On Fri, Jul 07, 2023 at 09:15:02PM +0200, David Hildenbrand wrote:
> > > Sure, any time we PTE-map a THP we might just say "let's put that on the
> > > deferred split queue" and cross fingers that we can eventually split it
> > > later. (I was recently thinking about that in the context of the mapcount
> > > ...)
> > >
> > > It's all a big mess ...
> >
> > Oh, I agree, there are always going to be circumstances where we realise
> > we've made a bad decision and can't (easily) undo it. Unless we have a
> > per-page pincount, and I Would Rather Not Do That.
>
> I agree ...
>
> But we should _try_
> > to do that because it's the right model -- that's what I meant by "Tell
>
> Try to have per-page pincounts? :/ or do you mean, try to split on VMA
> split? I hope the latter (although I'm not sure about performance) :)

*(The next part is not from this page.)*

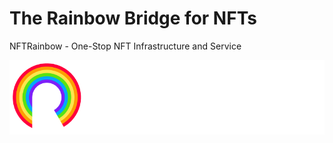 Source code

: # The Rainbow Bridge for NFTs

NFTRainbow - One-Stop NFT Infrastructure and Service

![](./logos/light.png)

Sorry, try to split a folio on VMA split.

> > me why I'm wrong"; what scenarios do we have where a user temporarilly
> > mlocks (or mprotects or ...) a range of memory, but wants that memory
> > to be aged in the LRU exactly the same way as the adjacent memory that
> > wasn't mprotected?
>
> Let me throw in a "fun one".
>
> Parent process has a 2 MiB range populated by a THP. fork() a child process.
> Child process mprotects half the VMA.
>
> Should we split the (COW-shared) THP? Or should we COW/unshare in the child
> process (ugh!) during the VMA split.
>
> It all makes my brain hurt.

OK, so this goes back to what I wrote earlier about attempting to choose
what size of folio to allocate on COW:

https://lore.kernel.org/linux-mm/Y%2FU8bQd15aUO97vS@xxxxxxxxxxxxxxxxxxxx/

: the parent had already established
: an appropriate size folio to use for this VMA before calling fork().
: Whether it is the parent or the child causing the COW, it should probably
: inherit that choice and we should default to the same size folio that
: was already found.

You've come up with a usefully different case here. I think we should
COW the folio at the point of the mprotect(). That will allow the parent
to become the sole owner of the folio once again and ensure that when
the parent modifies the folio, it _doesn't_ have to COW.

(This is also a rare case, surely)

> >
> > GUP-pinning is different, and I don't think GUP-pinning should split
> > a folio. That's a temporary use (not FOLL_LONGTERM), eg, we're doing
> > tcp zero-copy or it's the source/target of O_DIRECT. That's not an
> > instruction that this memory is different from its neighbours.
> >
> > Maybe we end up deciding to split folios on GUP-pin. That would be
> > regrettable.
>
> That would probably never be accepted, because the ones that heavily rely on
> THP (databases, VMs), typically also end up using a lot of features that use
> (long-term) page pinning. Don't get me started on io_uring with fixed
> buffers.

I do think that something like a long-term pin should split a folio.
Otherwise we're condemning the rest of the folio to be pinned along
with it. Short term pins shouldn't split.